=== Section Start ===

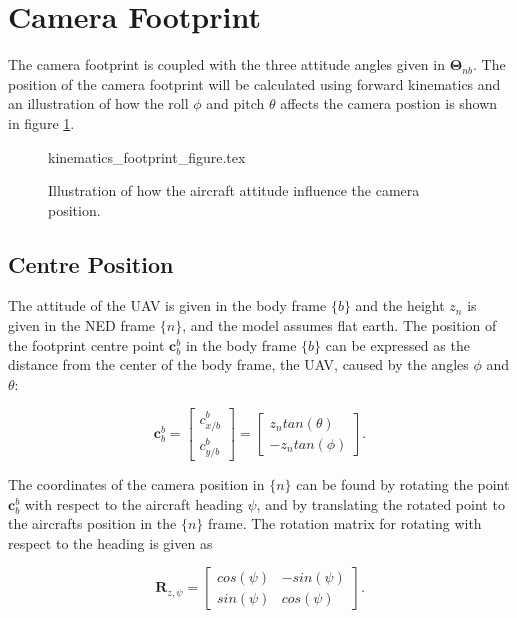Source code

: \section{Camera Footprint}

The camera footprint is coupled with the three attitude angles given in $\bm{\Theta}_{nb}$. The position of the camera footprint will be calculated using forward kinematics and an illustration of how the roll $\phi$ and pitch $\theta$ affects the camera postion is shown in figure \ref{fig:footprint_centre}.

\begin{figure}
	{kinematics_footprint_figure.tex}
	\caption{Illustration of how the aircraft attitude influence the camera position.}
	\label{fig:footprint_centre}
\end{figure}

\subsection{Centre Position}

The attitude of the UAV is given in the body frame $\{b\}$ and the height $z_n$ is given in the NED frame $\{n\}$, and the model assumes flat earth. The position of the footprint centre point $\mathbf{c}_b^b$ in the body frame $\{b\}$ can be expressed as the distance from the center of the body frame, the UAV, caused by the angles $\phi$ and $\theta$:

\begin{equation}
	\label{eq:camera_position_body}
	\mathbf{c}_b^b =
	\begin{bmatrix}
		c_{x/b}^b \\ c_{y/b}^b
	\end{bmatrix}
	=
	\begin{bmatrix}
		z_n tan(\theta) \\ -z_n tan(\phi)
	\end{bmatrix}.
\end{equation}

The coordinates of the camera position in $\{n\}$ can be found by rotating the point $\mathbf{c}_b^b$ with respect to the aircraft heading $\psi$, and by translating the rotated point to the aircrafts position in the $\{n\}$ frame. The rotation matrix for rotating with respect to the heading is given as

\begin{equation}
	\mathbf{R}_{z,\psi} =
	\begin{bmatrix}
		cos(\psi) & -sin(\psi) \\
		sin(\psi) & cos(\psi)
	\end{bmatrix}.
\end{equation}

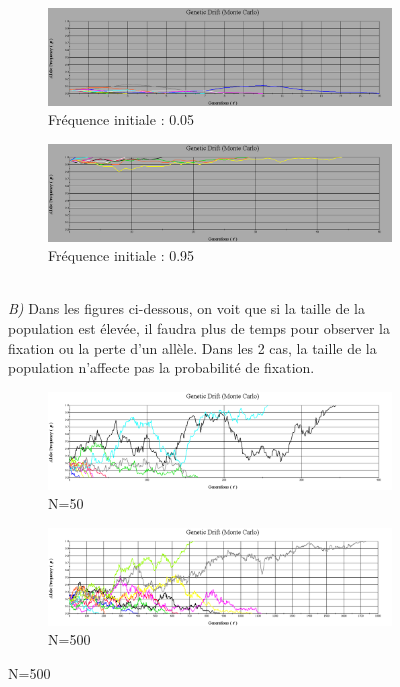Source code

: \documentclass[a4paper]{report}
\begin{document}
\begin{figure}[!h]
	
	\begin{subfigure}{.5\textwidth}
		\centering
		\includegraphics[width=.99\linewidth]{r2.png}
		\caption{Fréquence initiale : 0.05}
	\end{subfigure}%
	\begin{subfigure}{.5\textwidth}
		\centering
		\includegraphics[width=.99\linewidth]{r2_2.png}
		\caption{Fréquence initiale : 0.95}
	\end{subfigure}\\


\textit{B)} Dans les figures ci-dessous, on voit que si la taille de la population est élevée, il faudra plus de temps pour observer la fixation ou la perte d'un allèle. Dans les 2 cas, la taille de la population n'affecte pas la probabilité de fixation. 


	\begin{subfigure}{.5\textwidth}
		\centering
		\includegraphics[width=.99\linewidth]{r3_1.png}
		\caption{N=50}
	\end{subfigure}%
	\begin{subfigure}{.5\textwidth}
		\centering
		\includegraphics[width=.99\linewidth]{r3_2.png}
		\caption{N=500}
	\end{subfigure}



\end{figure}
\end{document}
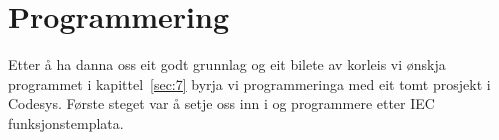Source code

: \chapter{Programmering}
\thispagestyle{fancy}
Etter å ha danna oss eit godt grunnlag og eit bilete av korleis vi ønskja programmet i kapittel~\ref{sec:7} 
byrja vi programmeringa med eit tomt prosjekt i \gls{Codesys}. Første steget var å 
setje oss inn i og programmere etter \gls{IEC} funksjonstemplata.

=== Section End ===

> _Problem requirements_:
Scan the records for the word "caption". Copy each line where it turns up.

> _Reply_:
	\caption{Illustration of how the aircraft attitude influence the camera position.}
		\caption{Fréquence initiale : 0.05}
		\caption{Fréquence initiale : 0.95}
		\caption{N=50}
		\caption{N=500}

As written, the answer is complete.